* **ASSIGNED TASK**: Set down the data below from its first line to the line holding "achieved by clicking", inclusive; omit all pictures.

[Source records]
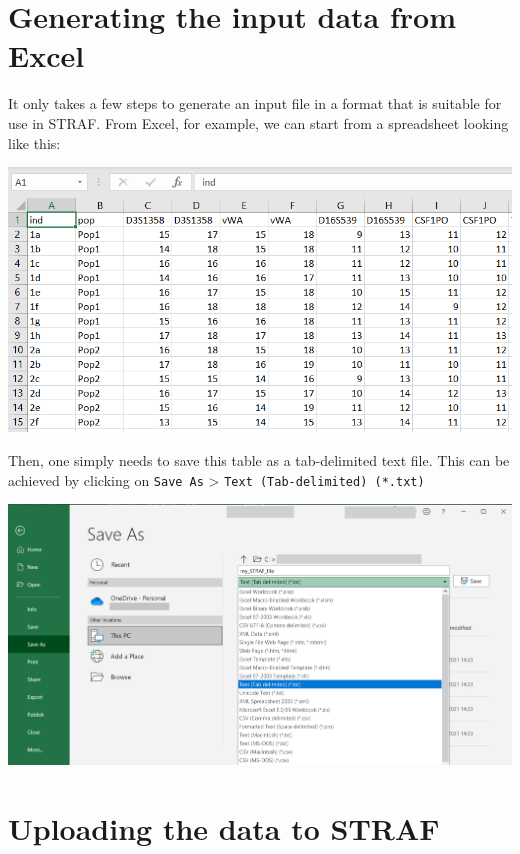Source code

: \documentclass[
]{book}
\begin{document}
\hypertarget{generating-the-input-data-from-excel}{%
\section{Generating the input data from Excel}\label{generating-the-input-data-from-excel}}

It only takes a few steps to generate an input file in a format that is suitable
for use in STRAF. From Excel, for example, we can start from a spreadsheet looking
like this:

\includegraphics[width=1\linewidth]{img/capture_excel_1}

Then, one simply needs to save this table as a tab-delimited text file. This can be
achieved by clicking on \texttt{Save\ As} \textgreater{} \texttt{Text\ (Tab-delimited)\ (*.txt)}

\includegraphics[width=1\linewidth]{img/capture_excel_2}

\hypertarget{uploading-the-data-to-straf}{%
\section{Uploading the data to STRAF}\label{uploading-the-data-to-straf}}
\end{document}

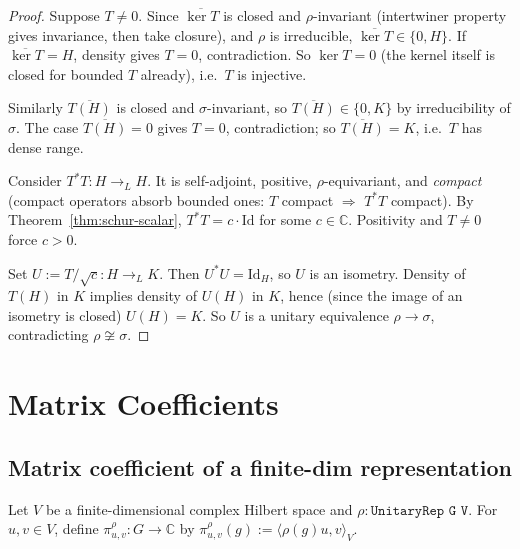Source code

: \begin{proof}
  Suppose $T \neq 0$. Since $\overline{\ker T}$ is closed and
  $\rho$-invariant (intertwiner property gives invariance, then take
  closure), and $\rho$ is irreducible, $\overline{\ker T} \in
  \{0, H\}$. If $\overline{\ker T} = H$, density gives $T = 0$,
  contradiction. So $\ker T = 0$ (the kernel itself is closed for
  bounded $T$ already), i.e.\ $T$ is injective.

  Similarly $\overline{T(H)}$ is closed and $\sigma$-invariant, so
  $\overline{T(H)} \in \{0, K\}$ by irreducibility of $\sigma$. The case
  $\overline{T(H)} = 0$ gives $T = 0$, contradiction; so
  $\overline{T(H)} = K$, i.e.\ $T$ has dense range.

  Consider $T^* T : H \to_L H$. It is self-adjoint, positive,
  $\rho$-equivariant, and \emph{compact} (compact operators absorb
  bounded ones: $T$ compact $\Rightarrow$ $T^*T$ compact). By
  Theorem~\ref{thm:schur-scalar}, $T^* T = c \cdot \mathrm{Id}$ for
  some $c \in \mathbb C$. Positivity and $T \neq 0$ force $c > 0$.

  Set $U := T / \sqrt c : H \to_L K$. Then $U^* U = \mathrm{Id}_H$, so
  $U$ is an isometry. Density of $T(H)$ in $K$ implies density of
  $U(H)$ in $K$, hence (since the image of an isometry is closed)
  $U(H) = K$. So $U$ is a unitary equivalence
  $\rho \to \sigma$, contradicting $\rho \not\cong \sigma$.
\end{proof}


\chapter{Matrix Coefficients}
\label{chap:matCoeff}

\section{Matrix coefficient of a finite-dim representation}

\begin{definition}
  \label{def:matrixCoeff}
  \leanok
  Let $V$ be a finite-dimensional complex Hilbert space and
  $\rho : \texttt{UnitaryRep G V}$. For $u, v \in V$, define
  $\pi_{u,v}^\rho : G \to \mathbb C$ by
  $\pi_{u,v}^\rho(g) := \langle \rho(g) u, v\rangle_V$.
\end{definition}

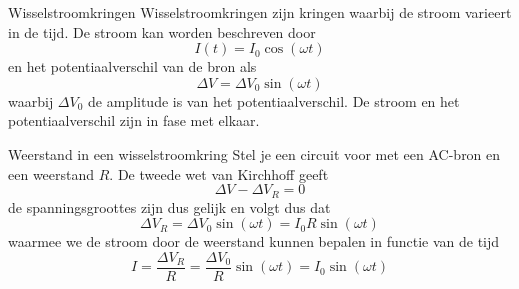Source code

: \begin{theo}[Wisselstroomkringen]{Wisselstroomkringen}
    Wisselstroomkringen zijn kringen waarbij de stroom varieert in de tijd. De stroom kan worden beschreven door
    \begin{equation*}
        I(t) = I_{0}\cos(\omega t)
    \end{equation*}
    en het potentiaalverschil van de bron als
    \begin{equation*}
        \Delta V = \Delta V_{0}\sin(\omega t)
    \end{equation*}
    waarbij $\Delta V_0$ de amplitude is van het potentiaalverschil. De stroom en het potentiaalverschil zijn in fase met elkaar.
\end{theo}

\begin{pro}{Weerstand in een wisselstroomkring}
    Stel je een circuit voor met een AC-bron en een weerstand $R$. De tweede wet van Kirchhoff geeft
    \begin{equation*}
        \Delta V - \Delta V_{R} = 0
    \end{equation*}
    de spanningsgroottes zijn dus gelijk en volgt dus dat
    \begin{equation*}
        \Delta V_{R} = \Delta V_{0}\sin(\omega t) = I_{0}R\sin(\omega t)
    \end{equation*}
    waarmee we de stroom door de weerstand kunnen bepalen in functie van de tijd
    \begin{equation*}
        I = \dfrac{\Delta V_{R}}{R} = \dfrac{\Delta V_{0}}{R}\sin(\omega t) = I_{0}\sin(\omega t) 
    \end{equation*}
    \vspace{-0.5cm}
\end{pro}

\newpage

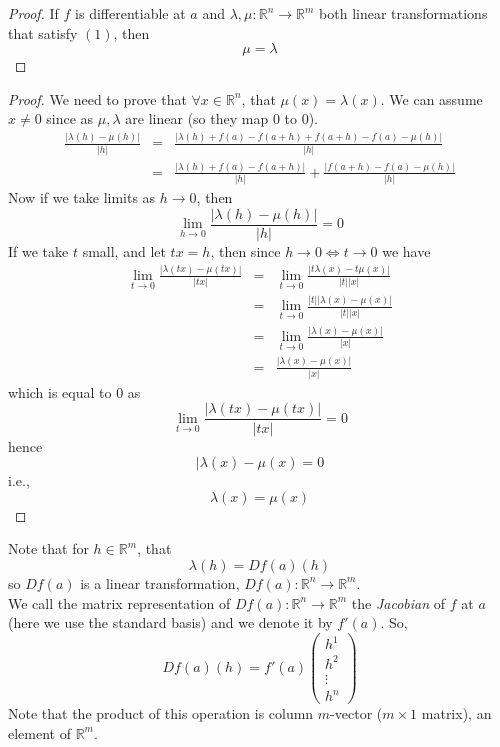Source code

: \documentclass[a4paper,14pt]{extarticle}
\theoremstyle{definition}
\begin{document}
\begin{proof}
	If $f$ is differentiable at $a$ and $\lambda,\mu:\mathbb{R}^n\rightarrow\mathbb{R}^m$ both linear transformations that satisfy $(1)$, then \[\mu=\lambda\]
\end{proof}

\begin{proof}
	We need to prove that $\forall x\in\mathbb{R}^n$, that $\mu(x)=\lambda(x)$. We can assume $x\neq0$ since as $\mu,\lambda$ are linear (so they map $0$ to $0$). 
	\begin{eqnarray*}
		\frac{|\lambda(h)-\mu(h)|}{|h|}&=&\frac{|\lambda(h)+f(a)-f(a+h)+f(a+h)-f(a)-\mu(h)|}{|h|} \\
			&=&\frac{|\lambda(h)+f(a)-f(a+h)|}{|h|}+\frac{|f(a+h)-f(a)-\mu(h)|}{|h|}
	\end{eqnarray*}
	Now if we take limits as $h\to0$, then \[\lim\limits_{h\to0}\frac{|\lambda(h)-\mu(h)|}{|h|}=0\] If we take $t$ small, and let $tx=h$, then since $h\to0\iff t\to0$ we have
	\begin{eqnarray*}
		\lim\limits_{t\to0}\frac{|\lambda(tx)-\mu(tx)|}{|tx|}&=&\lim\limits_{t\to0}\frac{|t\lambda(x)-t\mu(x)|}{|t||x|}\\
				&=&\lim\limits_{t\to0}\frac{|t||\lambda(x)-\mu(x)|}{|t||x|}\\
				&=&\lim\limits_{t\to0}\frac{|\lambda(x)-\mu(x)|}{|x|}\\
				&=&\frac{|\lambda(x)-\mu(x)|}{|x|}
	\end{eqnarray*}
	which is equal to 0 as \[\lim\limits_{t\to0}\frac{|\lambda(tx)-\mu(tx)|}{|tx|}=0\] hence \[|\lambda(x)-\mu(x)=0\] i.e., \[\lambda(x)=\mu(x)\]
\end{proof}

Note that for $h\in\mathbb{R}^m$, that \[\lambda(h)=Df(a)(h)\] so $Df(a)$ is a linear transformation, $Df(a):\mathbb{R}^n\rightarrow\mathbb{R}^m$. \\

We call the matrix representation of $Df(a):\mathbb{R}^n\rightarrow\mathbb{R}^m$ the \emph{Jacobian} of $f$ at $a$ (here we use the standard basis) and we denote it by
$f'(a)$. So, \[Df(a)(h)=f'(a)\begin{pmatrix}h^1\\h^2\\\vdots\\h^n\end{pmatrix}\] Note that the product of this operation is column $m$-vector ($m\times1$ matrix), an element of
$\mathbb{R}^m$.
\end{document}

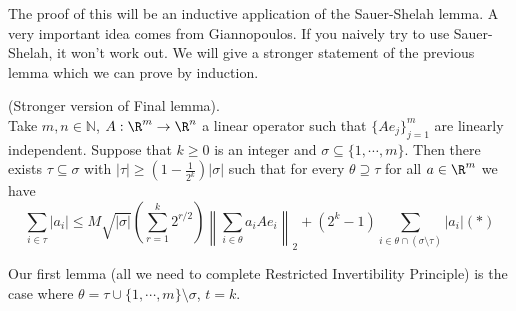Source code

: 
%
%

The proof of this will be an inductive application of the Sauer-Shelah lemma. A very important idea comes from Giannopoulos. If you naively try to use Sauer-Shelah, it won't work out. We will give a stronger statement of the previous lemma which we can prove by induction. 

\begin{lem}  (Stronger version of Final lemma). \\
Take $m, n \in \mathbb{N}$, $A: \R^m \to \R^n$ a linear operator such that $\{Ae_j\}_{j = 1}^m$ are linearly independent. Suppose that $k \geq 0$ is an integer and $\sigma \subseteq \{1, \cdots, m\}$. Then there exists $\tau \subseteq \sigma$ with $|\tau| \geq (1 - \frac{1}{2^k})|\sigma|$ such that for every $\theta \supseteq \tau$ for all $a \in \R^m$ we have
\[
 \sum_{i \in \tau} |a_i| \leq M\sqrt{|\sigma|}\left(\sum_{r = 1}^k 2^{r/2}\right)\left\|\sum_{i \in \theta} a_i Ae_i\right\|_2 + (2^k - 1)\sum_{i \in \theta \cap (\sigma \setminus \tau)} |a_i|       (*)
\]
\end{lem}

Our first lemma (all we need to complete Restricted Invertibility Principle) is the case where $\theta = \tau \cup \{1, \cdots, m\}\setminus \sigma$, $t = k$. 

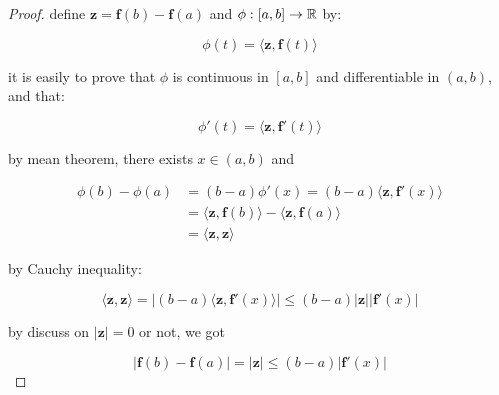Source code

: \begin{proof}
    define $\mathbf{z} = \mathbf{f}(b) - \mathbf{f}(a)$ and $\phi: [a,b] \to \mathbb{R}$ by:

    \[
        \phi(t) = \langle \mathbf{z}, \mathbf{f}(t) \rangle
    \]

    it is easily to prove that $\phi$ is continuous in $[a,b]$ and differentiable in $(a,b)$, and that:

    \[
        \phi'(t) = \langle \mathbf{z}, \mathbf{f}'(t) \rangle
    \]
    
    by mean theorem,
    there exists $x \in (a,b)$ and

    \begin{align*}
        \phi(b) - \phi(a) &= (b-a)\phi'(x) =(b-a)\langle \mathbf{z}, \mathbf{f}'(x) \rangle \\
        &= \langle \mathbf{z}, \mathbf{f}(b) \rangle - \langle \mathbf{z}, \mathbf{f}(a) \rangle \\
        &= \langle \mathbf{z}, \mathbf{z} \rangle 
    \end{align*}

    by Cauchy inequality:

    \[
        \langle \mathbf{z}, \mathbf{z} \rangle = \left| (b-a)\langle \mathbf{z}, \mathbf{f}'(x) \rangle \right| \le (b-a) \lvert \mathbf{z} \rvert  \lvert \mathbf{f}'(x) \rvert
    \]

    by discuss on $\lvert \mathbf{z} \rvert = 0$ or not, we got

    \[
        \lvert\mathbf{f}(b) - \mathbf{f}(a) \rvert = \lvert \mathbf{z} \rvert \le (b-a)\lvert \mathbf{f}'(x) \rvert
    \]
\end{proof}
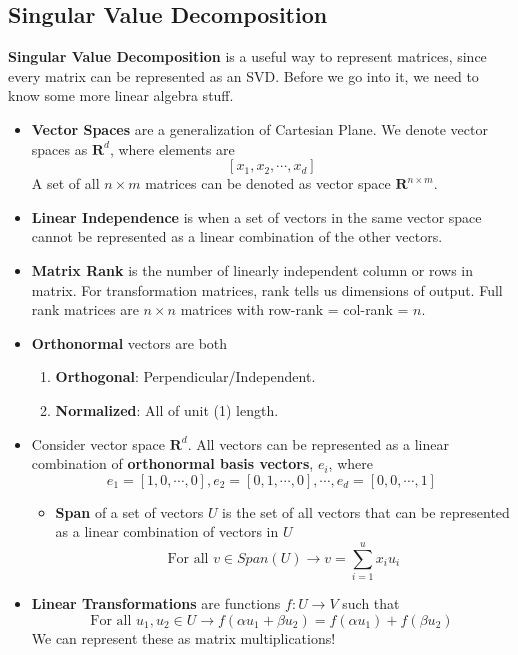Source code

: \documentclass{article}
\begin{document}
\subsection{Singular Value Decomposition}
\textbf{Singular Value Decomposition} is a useful way to represent matrices, since every matrix can be represented as an SVD. Before we go into it, we need to know some more linear algebra stuff.
\begin{itemize}
    \item \textbf{Vector Spaces} are a generalization of Cartesian Plane. We denote vector spaces as $\mathbf{R}^d$, where elements are 
    $$[x_1,x_2,\cdots,x_d]$$
    A set of all $n\times m$ matrices can be denoted as vector space $\mathbf{R}^{n\times m}$.
    
    \item \textbf{Linear Independence} is when a set of vectors in the same vector space cannot be represented as a linear combination of the other vectors.
    
    \item \textbf{Matrix Rank} is the number of linearly independent column or rows in matrix. For transformation matrices, rank tells us dimensions of output. Full rank matrices are $n\times n$ matrices with row-rank = col-rank = $n$.
        
    \item \textbf{Orthonormal} vectors are both 
    \begin{enumerate}
        \item \textbf{Orthogonal}: Perpendicular/Independent.
        \item \textbf{Normalized}: All of unit (1) length.
    \end{enumerate} 
    
    \item Consider vector space $\mathbf{R}^d$. All vectors can be represented as a linear combination of \textbf{orthonormal basis vectors}, $e_i$, where 
    $$e_1 = [1,0,\cdots,0], e_2 = [0,1,\cdots,0], \cdots, e_d = [0,0,\cdots,1]$$
    \begin{itemize}
        \item \textbf{Span} of a set of vectors $U$ is the set of all vectors that can be represented as a linear combination of vectors in $U$
        $$\text{For all } v \in Span(U) \rightarrow v = \sum^u_{i=1}x_iu_i $$
    \end{itemize}

    \item \textbf{Linear Transformations} are functions $f:U\rightarrow V$ such that 
    $$\text{For all }u_1,u_2 \in U \rightarrow f(\alpha u_1 + \beta u_2) = f(\alpha u_1) + f(\beta u_2)$$
    We can represent these as matrix multiplications!
    

\end{itemize}
\end{document}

* **OUTPUT OF THE EXERCISE**:
Source code

: \documentclass[
]{book}
\begin{document}
\hypertarget{generating-the-input-data-from-excel}{%
\section{Generating the input data from Excel}\label{generating-the-input-data-from-excel}}

It only takes a few steps to generate an input file in a format that is suitable
for use in STRAF. From Excel, for example, we can start from a spreadsheet looking
like this:

\includegraphics[width=1\linewidth]{img/capture_excel_1}

Then, one simply needs to save this table as a tab-delimited text file. This can be
achieved by clicking on \texttt{Save\ As} \textgreater{} \texttt{Text\ (Tab-delimited)\ (*.txt)}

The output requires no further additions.